Sunday, October 05, 2008

What the f_ck is wrong with FOSS.in?

Ahh. I made a rather long post about my dissatisfaction with Foss.in, and then killed it. There's no point. Obviously the organizers are in no mood for criticism, and we open source hordes are only welcome if you actually "contribute". Which is, code, by the way. Nothing else counts. Sure, that's gonna take me out - I'm no great open source contributor - I'm just somebody who uses it effectively, send in occasional bug reports and patches, and talk about it reasonably coherently - which means I'm not welcome at the latest avatar of Foss.in/2008.

Which is sad - because it played such an important role in my fascination with foss. Now, somehow, all the announcements come across as arrogant, elitist, and nothing but an elaborate circle-jerk. There. I said it. I have no compulsion to make my annual pilgrimage to Foss.in, either as a speaker or part of the audience (oh, I forgot, there is no 'audience' now - only hackers coding on whatever they think is cool). Now, I fail to see how this can be beneficial to me - I can meet plenty of Rails coders online, and I can collaborate with them happily. And I get a fairly clear idea about who's involved with Rails by just looking at the mailing list and reading people's blogs. If I want to meet Rails people, I would go to some sort of RailsConf. Because those are the only people I can hack along with.

Now, why would I go to a general-purpose foss conference like Foss.in? To learn about other projects. To check out the cool stuff happening outside of my little world. To listen to people talk about the stuff they are acheiving. I can always get into technical stuff later if I'm sufficiently interested. If a bunch of yobbos are sitting around hacking on some esoteric module without me really understanding the scope of the project itself, what chance do I stand in gaining anything there?  Am I supposed to bug the busily-hacking people to stop and explain me everything? I'm sure they would point me online. Of course I won't be of much use to the group unless I polish my fundamentals a bit.
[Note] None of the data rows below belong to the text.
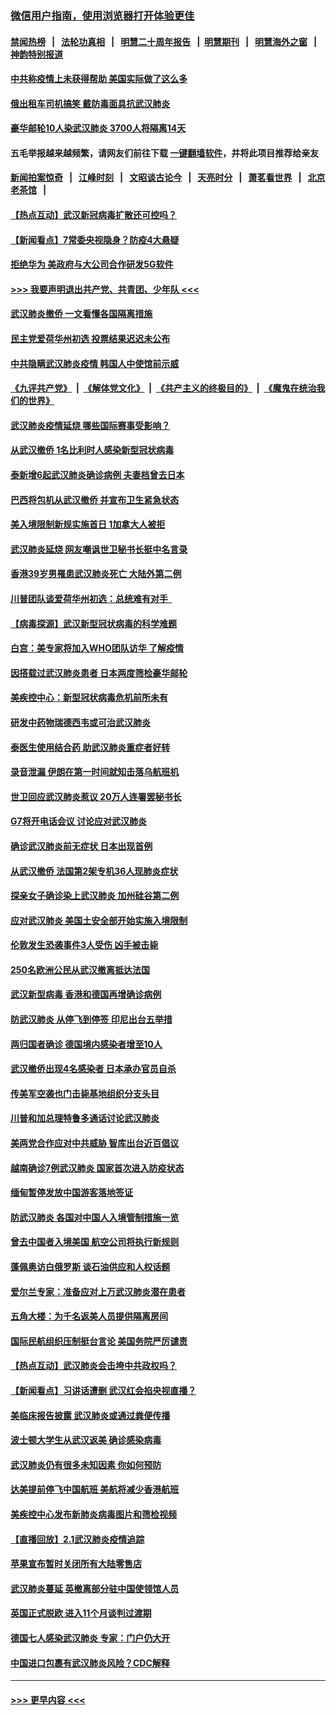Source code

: ### [微信用户指南，使用浏览器打开体验更佳](https://github.com/gfw-breaker/banned-news1/blob/master/indexes/wechat-guide.md?t=0)
#### [禁闻热榜](热点新闻.md?t=0)  &nbsp;&nbsp;|&nbsp;&nbsp; [法轮功真相](https://github.com/gfw-breaker/truth/blob/master/README.md?t=0) &nbsp;&nbsp;|&nbsp;&nbsp; [明慧二十周年报告](https://github.com/gfw-breaker/mh-reports/blob/master/README.md?t=0) &nbsp;&nbsp;|&nbsp;&nbsp;[明慧期刊](https://github.com/gfw-breaker/mh-qikan) &nbsp;&nbsp;|&nbsp;&nbsp; [明慧海外之窗](https://github.com/gfw-breaker/mh-news/blob/master/README.md?t=0) &nbsp;&nbsp;|&nbsp;&nbsp; [神韵特别报道](https://github.com/gfw-breaker/mh-news/blob/master/shenyun.md?t=0)
#### [中共称疫情上未获得帮助 美国实际做了这么多](../pages/nsc418/n11846008.md?t=02051901) 
#### [俄出租车司机搞笑 戴防毒面具抗武汉肺炎](../pages/nsc418/n11845703.md?t=02051901) 
#### [豪华邮轮10人染武汉肺炎 3700人将隔离14天](../pages/nsc418/n11845543.md?t=02051901) 
#### 五毛举报越来越频繁，请网友们前往下载 [一键翻墙软件](https://github.com/gfw-breaker/ssr-accounts)，并将此项目推荐给亲友
#### [新闻拍案惊奇](https://github.com/gfw-breaker/banned-news1/blob/master/pages/link4.md) &nbsp;&nbsp;|&nbsp;&nbsp; [江峰时刻](https://github.com/gfw-breaker/banned-news1/blob/master/pages/link4.md) &nbsp;&nbsp;|&nbsp;&nbsp; [文昭谈古论今](https://github.com/gfw-breaker/banned-news1/blob/master/pages/link4.md) &nbsp;&nbsp;|&nbsp;&nbsp; [天亮时分](https://github.com/gfw-breaker/banned-news1/blob/master/pages/link4.md) &nbsp;&nbsp;|&nbsp;&nbsp; [萧茗看世界](https://github.com/gfw-breaker/banned-news1/blob/master/pages/link4.md) &nbsp;&nbsp;|&nbsp;&nbsp; [北京老茶馆](https://github.com/gfw-breaker/banned-news1/blob/master/pages/link4.md) &nbsp;&nbsp;|&nbsp;&nbsp; 
#### [【热点互动】武汉新冠病毒扩散还可控吗？](../pages/nsc418/n11844750.md?t=02051901) 
#### [【新闻看点】7常委央视隐身？防疫4大悬疑](../pages/nsc418/n11844611.md?t=02051901) 
#### [拒绝华为 美政府与大公司合作研发5G软件](../pages/nsc418/n11844625.md?t=02051901) 
#### [>>> 我要声明退出共产党、共青团、少年队 <<<](https://github.com/begood0513/goodnews/blob/master/quit/letter.md) 
#### [武汉肺炎撤侨 一文看懂各国隔离措施](../pages/nsc418/n11844216.md?t=02051901) 
#### [民主党爱荷华州初选 投票结果迟迟未公布](../pages/nsc418/n11844207.md?t=02051901) 
#### [中共隐瞒武汉肺炎疫情 韩国人中使馆前示威](../pages/nsc418/n11844084.md?t=02051901) 
#### [《九评共产党》](https://github.com/begood0513/9ping.md/blob/master/README.md) &nbsp;|&nbsp; [《解体党文化》](../../../../jtdwh.md/blob/master/README.md)  &nbsp;|&nbsp; [《共产主义的终极目的》](../../../../gczydzjmd.md/blob/master/README.md) &nbsp;|&nbsp; [《魔鬼在统治我们的世界》](../../../../mgztzwmdsj.md/blob/master/README.md) 
#### [武汉肺炎疫情延烧 哪些国际赛事受影响？](../pages/nsc418/n11843958.md?t=02051901) 
#### [从武汉撤侨 1名比利时人感染新型冠状病毒](../pages/nsc418/n11843977.md?t=02051901) 
#### [泰新增6起武汉肺炎确诊病例 夫妻档曾去日本](../pages/nsc418/n11843900.md?t=02051901) 
#### [巴西将包机从武汉撤侨 并宣布卫生紧急状态](../pages/nsc418/n11843418.md?t=02051901) 
#### [美入境限制新规实施首日 1加拿大人被拒](../pages/nsc418/n11843058.md?t=02051901) 
#### [武汉肺炎延烧 网友嘲讽世卫秘书长挺中名言录](../pages/nsc418/n11843056.md?t=02051901) 
#### [香港39岁男罹患武汉肺炎死亡 大陆外第二例](../pages/nsc418/n11843026.md?t=02051901) 
#### [川普团队谈爱荷华州初选：总统难有对手  ](../pages/nsc418/n11842867.md?t=02051901) 
#### [【病毒探源】武汉新型冠状病毒的科学难题](../pages/nsc418/n11842176.md?t=02051901) 
#### [白宫：美专家将加入WHO团队访华 了解疫情](../pages/nsc418/n11842198.md?t=02051901) 
#### [因搭载过武汉肺炎患者 日本两度筛检豪华邮轮](../pages/nsc418/n11842447.md?t=02051901) 
#### [美疾控中心：新型冠状病毒危机前所未有](../pages/nsc418/n11842406.md?t=02051901) 
#### [研发中药物瑞德西韦或可治武汉肺炎](../pages/nsc418/n11842100.md?t=02051901) 
#### [泰医生使用结合药 助武汉肺炎重症者好转](../pages/nsc418/n11842096.md?t=02051901) 
#### [录音泄漏 伊朗在第一时间就知击落乌航班机](../pages/nsc418/n11842002.md?t=02051901) 
#### [世卫回应武汉肺炎惹议 20万人连署罢秘书长](../pages/nsc418/n11841664.md?t=02051901) 
#### [G7将开电话会议 讨论应对武汉肺炎](../pages/nsc418/n11841658.md?t=02051901) 
#### [确诊武汉肺炎前无症状 日本出现首例](../pages/nsc418/n11841567.md?t=02051901) 
#### [从武汉撤侨 法国第2架专机36人现肺炎症状](../pages/nsc418/n11841382.md?t=02051901) 
#### [探亲女子确诊染上武汉肺炎 加州硅谷第二例](../pages/nsc418/n11839784.md?t=02051901) 
#### [应对武汉肺炎 美国土安全部开始实施入境限制](../pages/nsc418/n11839729.md?t=02051901) 
#### [伦敦发生恐袭事件3人受伤 凶手被击毙](../pages/nsc418/n11839442.md?t=02051901) 
#### [250名欧洲公民从武汉撤离抵达法国](../pages/nsc418/n11839438.md?t=02051901) 
#### [武汉新型病毒 香港和德国再增确诊病例](../pages/nsc418/n11839381.md?t=02051901) 
#### [防武汉肺炎 从停飞到停签 印尼出台五举措](../pages/nsc418/n11839282.md?t=02051901) 
#### [两归国者确诊 德国境内感染者增至10人](../pages/nsc418/n11839164.md?t=02051901) 
#### [武汉撤侨出现4名感染者 日本承办官员自杀](../pages/nsc418/n11839044.md?t=02051901) 
#### [传美军空袭也门击毙基地组织分支头目](../pages/nsc418/n11839210.md?t=02051901) 
#### [川普和加总理特鲁多通话讨论武汉肺炎](../pages/nsc418/n11839128.md?t=02051901) 
#### [美两党合作应对中共威胁 智库出台近百倡议](../pages/nsc418/n11838437.md?t=02051901) 
#### [越南确诊7例武汉肺炎 国家首次进入防疫状态](../pages/nsc418/n11838860.md?t=02051901) 
#### [缅甸暂停发放中国游客落地签证](../pages/nsc418/n11838730.md?t=02051901) 
#### [防武汉肺炎 各国对中国人入境管制措施一览](../pages/nsc418/n11838726.md?t=02051901) 
#### [曾去中国者入境美国 航空公司将执行新规则](../pages/nsc418/n11838375.md?t=02051901) 
#### [蓬佩奥访白俄罗斯 谈石油供应和人权话题](../pages/nsc418/n11838242.md?t=02051901) 
#### [爱尔兰专家：准备应对上万武汉肺炎潜在患者](../pages/nsc418/n11837978.md?t=02051901) 
#### [五角大楼：为千名返美人员提供隔离房间](../pages/nsc418/n11837831.md?t=02051901) 
#### [国际民航组织压制挺台言论 美国务院严厉谴责](../pages/nsc418/n11837791.md?t=02051901) 
#### [【热点互动】武汉肺炎会击垮中共政权吗？](../pages/nsc418/n11837779.md?t=02051901) 
#### [【新闻看点】习讲话遭删 武汉红会掐央视直播？](../pages/nsc418/n11837573.md?t=02051901) 
#### [美临床报告披露 武汉肺炎或通过粪便传播](../pages/nsc418/n11837626.md?t=02051901) 
#### [波士顿大学生从武汉返美 确诊感染病毒](../pages/nsc418/n11837580.md?t=02051901) 
#### [武汉肺炎仍有很多未知因素 你如何预防](../pages/nsc418/n11837666.md?t=02051901) 
#### [达美提前停飞中国航班 美航将减少香港航班](../pages/nsc418/n11837649.md?t=02051901) 
#### [美疾控中心发布新肺炎病毒图片和筛检视频](../pages/nsc418/n11837491.md?t=02051901) 
#### [【直播回放】2.1武汉肺炎疫情追踪](../pages/nsc418/n11837232.md?t=02051901) 
#### [苹果宣布暂时关闭所有大陆零售店](../pages/nsc418/n11837097.md?t=02051901) 
#### [武汉肺炎蔓延 英撤离部分驻中国使领馆人员](../pages/nsc418/n11837061.md?t=02051901) 
#### [英国正式脱欧 进入11个月谈判过渡期](../pages/nsc418/n11836911.md?t=02051901) 
#### [德国七人感染武汉肺炎 专家：门户仍大开](../pages/nsc418/n11836344.md?t=02051901) 
#### [中国进口包裹有武汉肺炎风险？CDC解释](../pages/nsc418/n11836321.md?t=02051901) 

----
#### [ >>> 更早内容 <<< ](../indexes/nsc418-earlier.md)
So this is all getting a bit self-contradictory. They are trying to achieve the results of a specialist conference at a general purpose one? Why do people who are experts in something come to a general purpose conference and hack with their own kind? They have other platforms to do so. Easiest being, the web. The whole point in me being interested in something like Foss.in as opposed to a random Ruby/Rails conference is to check out what _others_ are doing. Not to indulge in some futile exercise of intellectual masturbation with only a few others who have an inkling of what you're talking about.
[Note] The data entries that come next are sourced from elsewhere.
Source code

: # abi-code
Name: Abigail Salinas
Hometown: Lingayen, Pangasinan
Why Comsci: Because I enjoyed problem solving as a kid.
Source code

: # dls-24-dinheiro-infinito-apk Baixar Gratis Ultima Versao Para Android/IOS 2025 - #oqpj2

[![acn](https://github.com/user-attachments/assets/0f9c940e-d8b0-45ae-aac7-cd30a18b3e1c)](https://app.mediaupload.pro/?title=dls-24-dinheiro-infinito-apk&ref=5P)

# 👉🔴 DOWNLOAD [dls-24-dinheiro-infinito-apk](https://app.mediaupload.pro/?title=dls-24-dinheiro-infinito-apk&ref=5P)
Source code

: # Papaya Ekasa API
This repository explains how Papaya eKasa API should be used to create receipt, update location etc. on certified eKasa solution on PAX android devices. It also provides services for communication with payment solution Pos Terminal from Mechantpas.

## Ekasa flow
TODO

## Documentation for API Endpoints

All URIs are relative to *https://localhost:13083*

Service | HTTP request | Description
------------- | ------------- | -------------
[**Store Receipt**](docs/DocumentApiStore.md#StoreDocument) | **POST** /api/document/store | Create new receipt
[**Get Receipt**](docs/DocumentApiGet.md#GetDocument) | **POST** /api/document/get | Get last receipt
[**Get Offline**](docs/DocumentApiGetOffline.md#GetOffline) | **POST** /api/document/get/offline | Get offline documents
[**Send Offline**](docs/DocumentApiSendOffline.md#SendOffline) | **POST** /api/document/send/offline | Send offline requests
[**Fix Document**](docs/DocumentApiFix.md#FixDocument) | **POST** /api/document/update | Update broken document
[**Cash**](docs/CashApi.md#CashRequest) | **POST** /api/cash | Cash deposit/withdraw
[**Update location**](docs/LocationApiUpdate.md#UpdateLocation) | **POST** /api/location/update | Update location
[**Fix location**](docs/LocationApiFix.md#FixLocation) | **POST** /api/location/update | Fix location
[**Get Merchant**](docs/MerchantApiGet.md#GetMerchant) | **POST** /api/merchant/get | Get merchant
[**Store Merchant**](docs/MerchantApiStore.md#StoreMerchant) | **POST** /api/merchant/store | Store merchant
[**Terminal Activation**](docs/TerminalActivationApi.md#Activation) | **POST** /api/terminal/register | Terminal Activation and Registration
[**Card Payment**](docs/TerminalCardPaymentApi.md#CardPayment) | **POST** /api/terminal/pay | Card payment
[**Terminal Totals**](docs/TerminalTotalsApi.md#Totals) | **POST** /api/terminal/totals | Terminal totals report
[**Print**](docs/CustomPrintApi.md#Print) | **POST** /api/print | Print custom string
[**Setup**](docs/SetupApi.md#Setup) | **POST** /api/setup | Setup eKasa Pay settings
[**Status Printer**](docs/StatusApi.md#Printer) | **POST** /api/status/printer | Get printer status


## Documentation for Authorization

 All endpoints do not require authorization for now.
What is truly astounding is the organizers' inability to accept any sort of criticism at all. Come on, guys, nobody's perfect. We don't expect you to be. That's why we are trying to help. You try to discuss something even remotely non-superficial about the direction of the conference in the mailing list, you get proverbial blank stares. Either it's too late in the day to discuss this, or the person is trying low-brow tactics to damage Foss.in. C'mon people, give the paranoia a break. Nobody is trying to steal your little conference from you. We care because we can see the potential for it being so much more. We feel that you're limiting it's scope by bringing all this contribution bullshit. There are better venues for that. Also, if it's so late in the day to change direction, how come nobody asked us for honest feedback last time around? Ah. Wait. You're too busy showing off how chummy you all are, how we're not part of the elite inner cirlce of Foss.in devotees, and how everything went swimmingly well.
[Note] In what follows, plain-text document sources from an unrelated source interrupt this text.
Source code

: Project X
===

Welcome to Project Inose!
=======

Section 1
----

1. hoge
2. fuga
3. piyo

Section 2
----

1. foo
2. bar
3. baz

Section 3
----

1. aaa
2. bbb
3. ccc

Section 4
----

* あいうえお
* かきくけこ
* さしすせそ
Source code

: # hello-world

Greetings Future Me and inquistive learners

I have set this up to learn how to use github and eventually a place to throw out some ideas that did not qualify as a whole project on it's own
Now, I won't be too surprised if somebody comes along here and says I'm bitter because I wasn't invited into the inner-cirlce. At which, I would laugh pityingly and probably show my middle finger. What is truly frustrating is personal attacks by some of the organizers and attributing ill-will to people who are only trying to help and question the direction the conference is taking. It's like nobody is allowed to question the direction set by the holy circle-jerking crowd of Foss.in. Good luck folks, tell me how it goes. I'll be shooting air with my coder buddies on random IRCs. That will probably be more productive than spending 3/4 days and a lot of travel money on stroking your egos.

2 comments:

Anonymous said...

Hi,
I used to attend foss events too. One of the important ingredients missing in current events, is promoting Foss culture in the general public. Especialy in educational institutions at the grass roots level; something which proprietary software companies are aggresively targeting through road shows, marketing etc. If we can not instill a sense of Foss culture in the young ones there isnt much of a future in the long term. Hacker culture is great, but it, needs to be promoted beyond "inner circles" etc. for society to benefit in a broader perspective.
Arun

Vamsee said...

Hi Arun, thanks for stopping by. Yeah, I stopped caring about Foss.in a long time ago. I didn't even bother to look at the site this time around. As I've always said, if you create enough general awareness, one or two of them will eventually contribute. Calling a conference contributors-only is sad, because it is more exclusionary than really helpful.

But I guess it's okay. They are free to set their agenda. There will be smaller, regional foss events which will take up the mantle sooner or later. If they want foss.in to slip slowly into irrelevance, its' their choice.